**About this task**
Go through the entries below and return every line that contains "volatilepersistence".

Input material Start Marker

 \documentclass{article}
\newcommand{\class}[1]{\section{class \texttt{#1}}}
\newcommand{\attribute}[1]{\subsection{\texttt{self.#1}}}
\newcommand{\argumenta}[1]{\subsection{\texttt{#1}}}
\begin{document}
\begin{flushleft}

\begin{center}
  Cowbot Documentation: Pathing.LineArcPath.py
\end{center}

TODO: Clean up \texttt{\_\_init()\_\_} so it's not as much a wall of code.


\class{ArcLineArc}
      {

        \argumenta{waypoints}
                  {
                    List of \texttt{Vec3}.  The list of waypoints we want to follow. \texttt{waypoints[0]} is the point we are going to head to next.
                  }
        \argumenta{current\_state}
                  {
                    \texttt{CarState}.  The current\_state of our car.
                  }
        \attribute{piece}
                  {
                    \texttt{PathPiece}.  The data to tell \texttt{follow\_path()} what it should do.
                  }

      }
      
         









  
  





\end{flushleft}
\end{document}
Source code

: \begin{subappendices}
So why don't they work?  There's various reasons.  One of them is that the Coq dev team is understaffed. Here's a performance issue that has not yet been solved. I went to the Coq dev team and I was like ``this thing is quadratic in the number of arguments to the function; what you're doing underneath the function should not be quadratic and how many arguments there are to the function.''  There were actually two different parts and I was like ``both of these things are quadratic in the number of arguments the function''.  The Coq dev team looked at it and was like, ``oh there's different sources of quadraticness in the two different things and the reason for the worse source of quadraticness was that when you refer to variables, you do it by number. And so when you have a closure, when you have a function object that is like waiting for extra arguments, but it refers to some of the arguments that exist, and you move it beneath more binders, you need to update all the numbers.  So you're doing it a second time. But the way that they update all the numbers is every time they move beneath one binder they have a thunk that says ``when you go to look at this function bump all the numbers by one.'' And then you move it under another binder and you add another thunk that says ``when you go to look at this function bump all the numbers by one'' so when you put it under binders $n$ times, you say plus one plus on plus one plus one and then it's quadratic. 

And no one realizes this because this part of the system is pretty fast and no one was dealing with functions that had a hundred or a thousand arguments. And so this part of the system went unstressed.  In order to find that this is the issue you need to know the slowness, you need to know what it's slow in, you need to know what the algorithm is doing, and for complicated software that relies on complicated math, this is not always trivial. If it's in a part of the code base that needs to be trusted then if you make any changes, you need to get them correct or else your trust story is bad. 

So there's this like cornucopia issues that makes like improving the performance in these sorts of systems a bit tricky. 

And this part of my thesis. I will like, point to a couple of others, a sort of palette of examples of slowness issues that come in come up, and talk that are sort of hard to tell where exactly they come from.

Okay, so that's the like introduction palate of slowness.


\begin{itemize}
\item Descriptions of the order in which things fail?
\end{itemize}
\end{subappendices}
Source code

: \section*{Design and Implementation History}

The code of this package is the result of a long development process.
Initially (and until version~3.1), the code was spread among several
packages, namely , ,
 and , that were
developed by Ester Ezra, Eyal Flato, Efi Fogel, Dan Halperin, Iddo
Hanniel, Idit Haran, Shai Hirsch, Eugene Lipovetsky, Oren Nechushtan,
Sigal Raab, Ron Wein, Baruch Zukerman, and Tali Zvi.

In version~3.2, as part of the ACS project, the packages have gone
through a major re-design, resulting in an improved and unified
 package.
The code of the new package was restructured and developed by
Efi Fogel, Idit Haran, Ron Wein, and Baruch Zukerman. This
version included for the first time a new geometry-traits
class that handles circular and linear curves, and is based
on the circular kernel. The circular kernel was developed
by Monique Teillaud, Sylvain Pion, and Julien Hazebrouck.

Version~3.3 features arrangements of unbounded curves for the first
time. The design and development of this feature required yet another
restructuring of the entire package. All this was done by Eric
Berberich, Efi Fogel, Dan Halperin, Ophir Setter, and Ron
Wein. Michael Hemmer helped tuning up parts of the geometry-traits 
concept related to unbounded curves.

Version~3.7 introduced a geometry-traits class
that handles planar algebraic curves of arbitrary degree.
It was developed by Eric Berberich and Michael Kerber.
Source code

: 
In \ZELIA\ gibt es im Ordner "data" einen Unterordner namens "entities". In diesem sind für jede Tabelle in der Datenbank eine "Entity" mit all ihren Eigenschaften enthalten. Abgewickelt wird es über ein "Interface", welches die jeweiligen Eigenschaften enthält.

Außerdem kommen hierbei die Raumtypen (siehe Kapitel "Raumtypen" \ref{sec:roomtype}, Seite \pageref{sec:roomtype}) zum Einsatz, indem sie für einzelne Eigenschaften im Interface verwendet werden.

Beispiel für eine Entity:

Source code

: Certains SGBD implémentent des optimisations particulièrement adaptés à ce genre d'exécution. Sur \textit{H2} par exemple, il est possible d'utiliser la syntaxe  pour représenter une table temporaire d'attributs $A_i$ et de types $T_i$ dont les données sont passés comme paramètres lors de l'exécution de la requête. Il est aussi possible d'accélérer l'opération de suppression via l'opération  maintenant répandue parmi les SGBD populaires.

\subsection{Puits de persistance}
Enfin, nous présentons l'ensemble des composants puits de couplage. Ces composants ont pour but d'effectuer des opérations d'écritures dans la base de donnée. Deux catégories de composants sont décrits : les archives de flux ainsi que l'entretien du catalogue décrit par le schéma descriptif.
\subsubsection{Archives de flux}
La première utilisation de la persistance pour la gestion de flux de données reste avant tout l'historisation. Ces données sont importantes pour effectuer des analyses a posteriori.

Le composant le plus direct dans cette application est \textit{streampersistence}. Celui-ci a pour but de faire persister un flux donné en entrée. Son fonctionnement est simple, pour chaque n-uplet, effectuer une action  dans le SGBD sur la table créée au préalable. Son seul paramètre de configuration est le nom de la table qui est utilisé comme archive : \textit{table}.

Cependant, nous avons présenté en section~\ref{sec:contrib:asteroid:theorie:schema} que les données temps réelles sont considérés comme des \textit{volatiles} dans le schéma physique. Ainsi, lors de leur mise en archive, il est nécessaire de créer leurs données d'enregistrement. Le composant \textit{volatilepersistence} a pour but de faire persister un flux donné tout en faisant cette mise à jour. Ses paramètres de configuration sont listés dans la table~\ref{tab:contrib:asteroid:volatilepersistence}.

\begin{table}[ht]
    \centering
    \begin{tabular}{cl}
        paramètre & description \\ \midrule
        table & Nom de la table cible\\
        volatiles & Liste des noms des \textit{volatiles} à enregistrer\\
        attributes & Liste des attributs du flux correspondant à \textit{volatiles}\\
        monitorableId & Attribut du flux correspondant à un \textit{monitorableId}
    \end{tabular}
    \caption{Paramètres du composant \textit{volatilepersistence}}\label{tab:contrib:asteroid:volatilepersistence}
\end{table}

Input material End Marker
Input material Start Marker

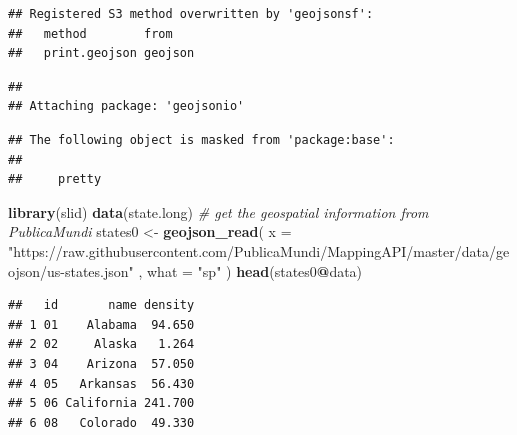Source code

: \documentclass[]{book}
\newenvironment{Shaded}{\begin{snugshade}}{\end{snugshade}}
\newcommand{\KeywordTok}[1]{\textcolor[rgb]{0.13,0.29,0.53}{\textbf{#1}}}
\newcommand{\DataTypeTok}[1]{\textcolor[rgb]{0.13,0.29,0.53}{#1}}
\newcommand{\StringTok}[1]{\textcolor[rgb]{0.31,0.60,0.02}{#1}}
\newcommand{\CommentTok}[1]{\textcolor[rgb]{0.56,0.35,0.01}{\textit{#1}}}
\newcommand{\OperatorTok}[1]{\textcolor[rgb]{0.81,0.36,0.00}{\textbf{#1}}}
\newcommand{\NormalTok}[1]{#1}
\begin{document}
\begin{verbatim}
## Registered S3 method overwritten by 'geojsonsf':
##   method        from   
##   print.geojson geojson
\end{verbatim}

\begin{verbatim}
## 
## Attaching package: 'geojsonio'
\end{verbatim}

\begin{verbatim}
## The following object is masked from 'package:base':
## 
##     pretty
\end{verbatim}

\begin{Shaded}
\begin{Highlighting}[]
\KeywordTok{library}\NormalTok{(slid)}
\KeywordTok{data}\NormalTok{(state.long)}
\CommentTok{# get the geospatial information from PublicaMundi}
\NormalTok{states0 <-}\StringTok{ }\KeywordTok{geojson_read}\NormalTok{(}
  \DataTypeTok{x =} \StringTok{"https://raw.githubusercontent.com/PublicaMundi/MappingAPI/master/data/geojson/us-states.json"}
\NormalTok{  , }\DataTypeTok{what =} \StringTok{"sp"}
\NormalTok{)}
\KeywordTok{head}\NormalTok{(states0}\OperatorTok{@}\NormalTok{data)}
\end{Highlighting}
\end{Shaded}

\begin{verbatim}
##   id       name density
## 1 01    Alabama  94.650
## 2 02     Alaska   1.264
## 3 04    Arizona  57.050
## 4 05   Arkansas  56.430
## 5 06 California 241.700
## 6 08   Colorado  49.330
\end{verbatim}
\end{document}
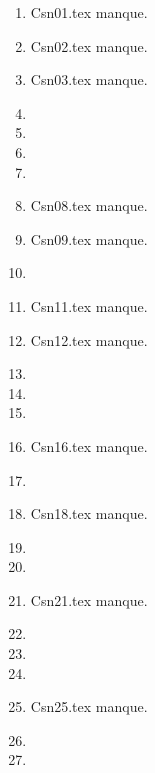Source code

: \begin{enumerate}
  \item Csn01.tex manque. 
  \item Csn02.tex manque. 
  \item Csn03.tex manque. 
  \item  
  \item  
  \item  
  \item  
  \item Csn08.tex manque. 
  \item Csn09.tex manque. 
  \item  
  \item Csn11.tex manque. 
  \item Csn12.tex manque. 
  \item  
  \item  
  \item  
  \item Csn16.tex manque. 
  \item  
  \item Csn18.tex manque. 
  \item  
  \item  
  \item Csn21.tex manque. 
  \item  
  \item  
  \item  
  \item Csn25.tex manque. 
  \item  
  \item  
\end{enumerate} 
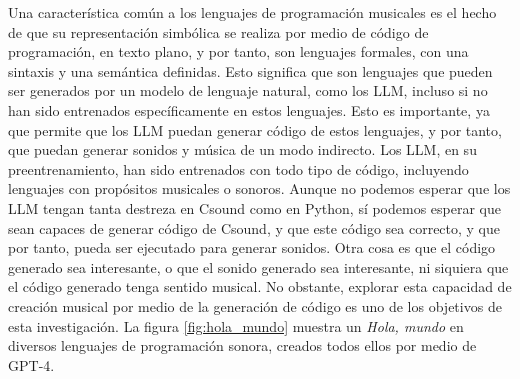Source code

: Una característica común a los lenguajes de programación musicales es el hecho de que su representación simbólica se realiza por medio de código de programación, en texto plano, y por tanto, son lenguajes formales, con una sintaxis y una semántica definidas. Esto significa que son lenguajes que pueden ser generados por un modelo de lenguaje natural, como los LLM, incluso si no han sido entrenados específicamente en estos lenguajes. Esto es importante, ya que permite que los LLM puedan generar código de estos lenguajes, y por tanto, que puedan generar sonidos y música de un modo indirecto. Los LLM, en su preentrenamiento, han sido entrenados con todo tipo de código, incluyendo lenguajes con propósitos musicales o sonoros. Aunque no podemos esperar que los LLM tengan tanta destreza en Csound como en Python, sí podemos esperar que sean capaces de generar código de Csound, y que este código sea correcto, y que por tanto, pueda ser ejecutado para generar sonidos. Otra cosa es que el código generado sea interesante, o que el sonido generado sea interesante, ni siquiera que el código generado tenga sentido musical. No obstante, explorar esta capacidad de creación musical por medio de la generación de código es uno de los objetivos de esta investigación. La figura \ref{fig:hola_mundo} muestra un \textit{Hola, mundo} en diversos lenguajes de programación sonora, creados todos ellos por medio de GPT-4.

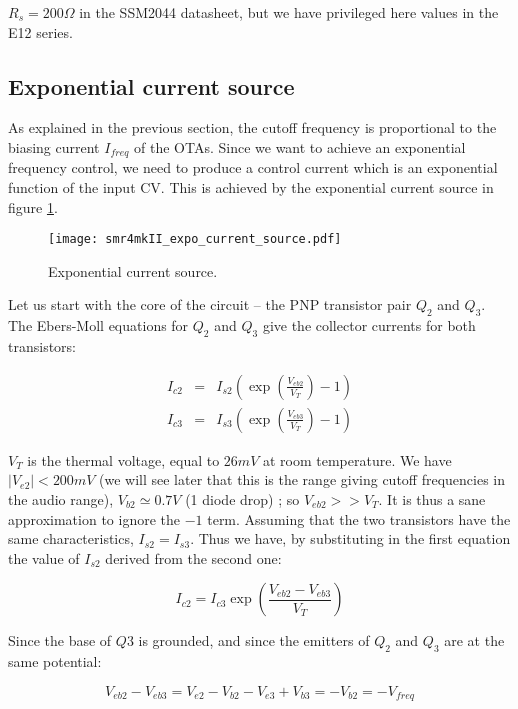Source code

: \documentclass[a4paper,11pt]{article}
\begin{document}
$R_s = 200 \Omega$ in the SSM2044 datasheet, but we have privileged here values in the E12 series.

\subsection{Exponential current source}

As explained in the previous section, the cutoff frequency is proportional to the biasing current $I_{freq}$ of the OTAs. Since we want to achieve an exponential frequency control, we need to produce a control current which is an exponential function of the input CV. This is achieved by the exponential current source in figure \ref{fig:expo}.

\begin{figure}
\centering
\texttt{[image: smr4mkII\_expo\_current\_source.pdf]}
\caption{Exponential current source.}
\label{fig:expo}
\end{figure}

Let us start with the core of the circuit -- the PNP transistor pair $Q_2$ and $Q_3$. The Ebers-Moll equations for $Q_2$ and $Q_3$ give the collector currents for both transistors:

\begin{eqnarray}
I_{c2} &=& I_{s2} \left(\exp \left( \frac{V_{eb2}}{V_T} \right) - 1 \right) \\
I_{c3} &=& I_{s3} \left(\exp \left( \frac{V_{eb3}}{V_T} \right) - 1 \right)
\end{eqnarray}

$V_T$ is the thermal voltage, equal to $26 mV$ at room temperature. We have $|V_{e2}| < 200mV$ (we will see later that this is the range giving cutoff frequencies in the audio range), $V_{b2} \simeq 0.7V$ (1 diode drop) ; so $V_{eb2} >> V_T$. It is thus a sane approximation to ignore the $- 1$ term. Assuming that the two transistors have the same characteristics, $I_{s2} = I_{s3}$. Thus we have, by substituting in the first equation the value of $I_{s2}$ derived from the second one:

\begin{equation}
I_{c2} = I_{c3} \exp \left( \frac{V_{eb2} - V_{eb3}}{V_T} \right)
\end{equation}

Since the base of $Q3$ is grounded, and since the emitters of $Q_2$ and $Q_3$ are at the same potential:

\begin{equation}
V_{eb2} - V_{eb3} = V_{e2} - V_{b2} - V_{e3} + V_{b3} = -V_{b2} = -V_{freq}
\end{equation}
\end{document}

Input material End Marker

**Reply to the task**
Cependant, nous avons présenté en section~\ref{sec:contrib:asteroid:theorie:schema} que les données temps réelles sont considérés comme des \textit{volatiles} dans le schéma physique. Ainsi, lors de leur mise en archive, il est nécessaire de créer leurs données d'enregistrement. Le composant \textit{volatilepersistence} a pour but de faire persister un flux donné tout en faisant cette mise à jour. Ses paramètres de configuration sont listés dans la table~\ref{tab:contrib:asteroid:volatilepersistence}.
    \caption{Paramètres du composant \textit{volatilepersistence}}\label{tab:contrib:asteroid:volatilepersistence}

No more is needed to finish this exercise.